▶ [WHAT YOU SHOULD DO]
Line by line, give the data again exactly as it appears, but without pictures.
(TASK INPUTS begins)
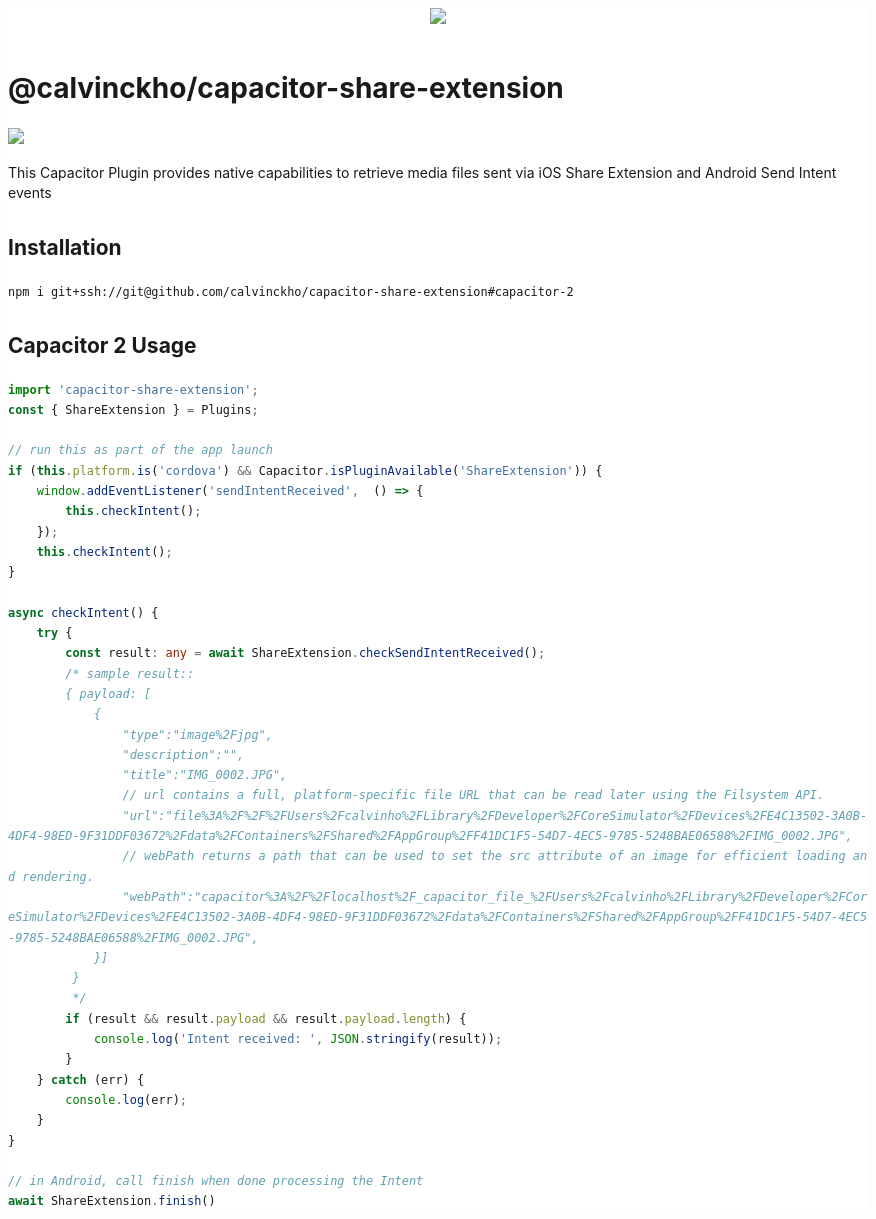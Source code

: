 <p align="center">
    <img width="150px" src="https://user-images.githubusercontent.com/13732623/63229908-7d8a8100-c1d3-11e9-955e-31aff33d07e1.png">
</p>

# @calvinckho/capacitor-share-extension

<img src="https://img.shields.io/npm/v/calvinckho/capacitor-share-extension?style=flat-square" />

This Capacitor Plugin provides native capabilities to retrieve media files sent via iOS Share Extension and Android Send Intent events

## Installation
```
npm i git+ssh://git@github.com/calvinckho/capacitor-share-extension#capacitor-2
```


## Capacitor 2 Usage
```ts
import 'capacitor-share-extension';
const { ShareExtension } = Plugins;

// run this as part of the app launch
if (this.platform.is('cordova') && Capacitor.isPluginAvailable('ShareExtension')) {
    window.addEventListener('sendIntentReceived',  () => {
        this.checkIntent();
    });
    this.checkIntent();
}

async checkIntent() {
    try {
        const result: any = await ShareExtension.checkSendIntentReceived();
        /* sample result::
        { payload: [
            {
                "type":"image%2Fjpg",
                "description":"",
                "title":"IMG_0002.JPG",
                // url contains a full, platform-specific file URL that can be read later using the Filsystem API.
                "url":"file%3A%2F%2F%2FUsers%2Fcalvinho%2FLibrary%2FDeveloper%2FCoreSimulator%2FDevices%2FE4C13502-3A0B-4DF4-98ED-9F31DDF03672%2Fdata%2FContainers%2FShared%2FAppGroup%2FF41DC1F5-54D7-4EC5-9785-5248BAE06588%2FIMG_0002.JPG",
                // webPath returns a path that can be used to set the src attribute of an image for efficient loading and rendering.
                "webPath":"capacitor%3A%2F%2Flocalhost%2F_capacitor_file_%2FUsers%2Fcalvinho%2FLibrary%2FDeveloper%2FCoreSimulator%2FDevices%2FE4C13502-3A0B-4DF4-98ED-9F31DDF03672%2Fdata%2FContainers%2FShared%2FAppGroup%2FF41DC1F5-54D7-4EC5-9785-5248BAE06588%2FIMG_0002.JPG",
            }]
         } 
         */
        if (result && result.payload && result.payload.length) {
            console.log('Intent received: ', JSON.stringify(result));
        }
    } catch (err) {
        console.log(err);
    }
}

// in Android, call finish when done processing the Intent
await ShareExtension.finish()
```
(TASK INPUTS ends)
▶ [TASK RESPONSE]
Source code

: <p align="center">
    <img width="150px" src="https://user-images.githubusercontent.com/13732623/63229908-7d8a8100-c1d3-11e9-955e-31aff33d07e1.png">
</p>

# @calvinckho/capacitor-share-extension

<img src="https://img.shields.io/npm/v/calvinckho/capacitor-share-extension?style=flat-square" />

This Capacitor Plugin provides native capabilities to retrieve media files sent via iOS Share Extension and Android Send Intent events

## Installation
```
npm i git+ssh://git@github.com/calvinckho/capacitor-share-extension#capacitor-2
```


## Capacitor 2 Usage
```ts
import 'capacitor-share-extension';
const { ShareExtension } = Plugins;

// run this as part of the app launch
if (this.platform.is('cordova') && Capacitor.isPluginAvailable('ShareExtension')) {
    window.addEventListener('sendIntentReceived',  () => {
        this.checkIntent();
    });
    this.checkIntent();
}

async checkIntent() {
    try {
        const result: any = await ShareExtension.checkSendIntentReceived();
        /* sample result::
        { payload: [
            {
                "type":"image%2Fjpg",
                "description":"",
                "title":"IMG_0002.JPG",
                // url contains a full, platform-specific file URL that can be read later using the Filsystem API.
                "url":"file%3A%2F%2F%2FUsers%2Fcalvinho%2FLibrary%2FDeveloper%2FCoreSimulator%2FDevices%2FE4C13502-3A0B-4DF4-98ED-9F31DDF03672%2Fdata%2FContainers%2FShared%2FAppGroup%2FF41DC1F5-54D7-4EC5-9785-5248BAE06588%2FIMG_0002.JPG",
                // webPath returns a path that can be used to set the src attribute of an image for efficient loading and rendering.
                "webPath":"capacitor%3A%2F%2Flocalhost%2F_capacitor_file_%2FUsers%2Fcalvinho%2FLibrary%2FDeveloper%2FCoreSimulator%2FDevices%2FE4C13502-3A0B-4DF4-98ED-9F31DDF03672%2Fdata%2FContainers%2FShared%2FAppGroup%2FF41DC1F5-54D7-4EC5-9785-5248BAE06588%2FIMG_0002.JPG",
            }]
         } 
         */
        if (result && result.payload && result.payload.length) {
            console.log('Intent received: ', JSON.stringify(result));
        }
    } catch (err) {
        console.log(err);
    }
}

// in Android, call finish when done processing the Intent
await ShareExtension.finish()
```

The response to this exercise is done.